2. to form a symbolic bridge from the Ashbury books to the Cello books; and

3. to cast a spell in order to let go of something — to let go of something that had started with an unkind review but had gathered itself into much more — a bird on my shoulder! — which I think was really fear.

Now, some people might think that a celebration, a bridge, and a spell are a lot to ask of the simple act of blogging every day. They might point out that it’s fairly standard, daily blogging, and that actually a lot of people do it in November!

Note, however, that November only has thirty days.

So, I am confident that all three items above have been— or, at least, that they will be achieved by the conclusion of tomorrow’s post.

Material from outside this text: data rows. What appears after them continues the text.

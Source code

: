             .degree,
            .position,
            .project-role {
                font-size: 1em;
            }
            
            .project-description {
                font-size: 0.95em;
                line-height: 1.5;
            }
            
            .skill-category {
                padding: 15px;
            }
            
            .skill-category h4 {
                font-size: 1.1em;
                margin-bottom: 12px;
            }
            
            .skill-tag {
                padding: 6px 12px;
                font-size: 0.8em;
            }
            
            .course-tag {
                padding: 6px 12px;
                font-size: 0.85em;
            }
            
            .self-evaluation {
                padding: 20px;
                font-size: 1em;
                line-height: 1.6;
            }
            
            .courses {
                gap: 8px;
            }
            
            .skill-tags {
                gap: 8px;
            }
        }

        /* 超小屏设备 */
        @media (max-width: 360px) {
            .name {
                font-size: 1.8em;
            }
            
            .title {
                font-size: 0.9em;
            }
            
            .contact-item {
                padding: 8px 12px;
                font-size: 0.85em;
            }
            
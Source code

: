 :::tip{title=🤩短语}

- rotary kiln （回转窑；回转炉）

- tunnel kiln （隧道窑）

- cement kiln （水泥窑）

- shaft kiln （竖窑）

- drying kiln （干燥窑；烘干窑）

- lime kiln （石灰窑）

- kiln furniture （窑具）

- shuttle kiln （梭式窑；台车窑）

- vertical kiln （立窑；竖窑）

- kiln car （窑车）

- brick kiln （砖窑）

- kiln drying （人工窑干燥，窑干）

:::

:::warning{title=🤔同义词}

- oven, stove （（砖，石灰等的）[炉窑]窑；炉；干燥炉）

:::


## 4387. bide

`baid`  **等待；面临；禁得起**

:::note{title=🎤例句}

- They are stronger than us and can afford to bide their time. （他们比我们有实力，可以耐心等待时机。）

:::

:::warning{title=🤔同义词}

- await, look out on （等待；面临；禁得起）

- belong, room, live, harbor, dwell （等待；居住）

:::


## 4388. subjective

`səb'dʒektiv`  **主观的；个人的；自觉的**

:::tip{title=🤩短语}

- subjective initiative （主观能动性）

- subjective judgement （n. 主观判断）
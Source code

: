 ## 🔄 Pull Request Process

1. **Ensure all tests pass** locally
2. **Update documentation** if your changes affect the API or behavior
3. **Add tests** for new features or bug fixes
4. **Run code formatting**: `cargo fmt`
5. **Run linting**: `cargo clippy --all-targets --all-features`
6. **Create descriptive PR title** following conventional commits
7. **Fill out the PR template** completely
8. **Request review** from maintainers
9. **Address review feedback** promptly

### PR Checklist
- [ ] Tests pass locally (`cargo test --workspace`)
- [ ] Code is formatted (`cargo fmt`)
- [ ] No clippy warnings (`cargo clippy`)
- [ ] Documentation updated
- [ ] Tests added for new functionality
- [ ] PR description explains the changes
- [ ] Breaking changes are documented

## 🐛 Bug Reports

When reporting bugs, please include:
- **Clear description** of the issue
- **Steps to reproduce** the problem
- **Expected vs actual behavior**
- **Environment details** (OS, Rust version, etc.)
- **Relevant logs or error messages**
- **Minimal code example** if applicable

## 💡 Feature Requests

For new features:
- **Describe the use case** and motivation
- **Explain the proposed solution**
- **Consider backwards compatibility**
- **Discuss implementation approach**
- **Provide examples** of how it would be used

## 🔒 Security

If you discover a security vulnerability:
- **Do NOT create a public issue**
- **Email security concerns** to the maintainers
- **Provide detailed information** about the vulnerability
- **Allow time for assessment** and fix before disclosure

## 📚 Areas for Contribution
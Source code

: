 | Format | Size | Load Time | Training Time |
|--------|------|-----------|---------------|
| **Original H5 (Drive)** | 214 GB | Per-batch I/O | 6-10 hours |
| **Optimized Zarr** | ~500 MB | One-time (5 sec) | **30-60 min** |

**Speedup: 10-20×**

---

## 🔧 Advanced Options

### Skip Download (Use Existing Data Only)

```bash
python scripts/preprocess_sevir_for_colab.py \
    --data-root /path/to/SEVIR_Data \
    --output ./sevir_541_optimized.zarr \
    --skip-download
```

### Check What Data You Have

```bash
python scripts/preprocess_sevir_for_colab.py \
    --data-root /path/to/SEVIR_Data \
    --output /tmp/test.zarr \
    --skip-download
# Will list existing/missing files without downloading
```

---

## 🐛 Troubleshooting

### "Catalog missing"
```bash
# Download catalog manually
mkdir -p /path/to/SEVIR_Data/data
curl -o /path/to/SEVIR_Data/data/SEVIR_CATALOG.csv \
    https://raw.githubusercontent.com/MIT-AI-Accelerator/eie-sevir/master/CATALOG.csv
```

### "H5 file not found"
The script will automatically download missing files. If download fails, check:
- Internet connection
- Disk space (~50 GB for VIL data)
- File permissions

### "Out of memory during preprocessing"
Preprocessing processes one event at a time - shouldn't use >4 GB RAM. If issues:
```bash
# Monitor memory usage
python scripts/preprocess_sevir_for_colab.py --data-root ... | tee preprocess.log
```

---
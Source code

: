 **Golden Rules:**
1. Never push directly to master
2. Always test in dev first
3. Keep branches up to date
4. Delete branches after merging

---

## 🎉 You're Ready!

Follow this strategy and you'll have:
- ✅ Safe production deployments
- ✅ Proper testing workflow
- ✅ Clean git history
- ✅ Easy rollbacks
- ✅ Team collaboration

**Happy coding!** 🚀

Furthermore, it turns out the spell is going to have both retrospective and prospective effect! That is, it will apply to all the fears I have ever, or will ever, have. (So I won’t need to keep coming back to this blog and saying, listen! listen! I’m in trouble! – although I do hope to come back sometimes and say hello.)

In addition — and I hope you will be glad to hear this news — the spell is going to work on your fears too! Sweet and beautiful readers of this blog, I am so grateful to you for listening, and especially for your comments. They have been unimaginably generous, and yes, you people are treasures. (Also, two people I know have also been blogging-every-day-in May, one an old friend, the other new, so obviously, the spell should work for them, too, if they wish to take up this offer.)

Now, if you ever find yourself thinking, ‘hang on, that spell can't be working — I feel afraid!’ you just need to write a two-minute novel in questions on the topic of your fear/anxiety, and then you turn that novel into a paper aeroplane, and throw it as far as you can, and the spell will be rebooted, and you will never be afraid again.

So, that’s good news.


The other day, my neighbours gave me a jar of maple syrup — it can be tricky getting good maple syrup in Sydney, and the neighbours had just got some from Vermont, so they poured some into a little jar and gave it to me.

Living in Canada left me with three new addictions: snow, blueberries, and maple syrup. I don’t think the neighbours even know that!

On one side of my house, an angry dog and a broken fence; on the other side, unexpected, perfect gifts. Sometimes you just have to know which way to turn.


In other good news, last night my mother called and said she’d found a solution for my lower back pain! She said she was talking to a friend at Tai Chi about it – about my lower back – and turns out what I have to do is, I have to go into a pet store, any pet store, and ask them for this cream that people rub onto dogs and horses for their muscular problems.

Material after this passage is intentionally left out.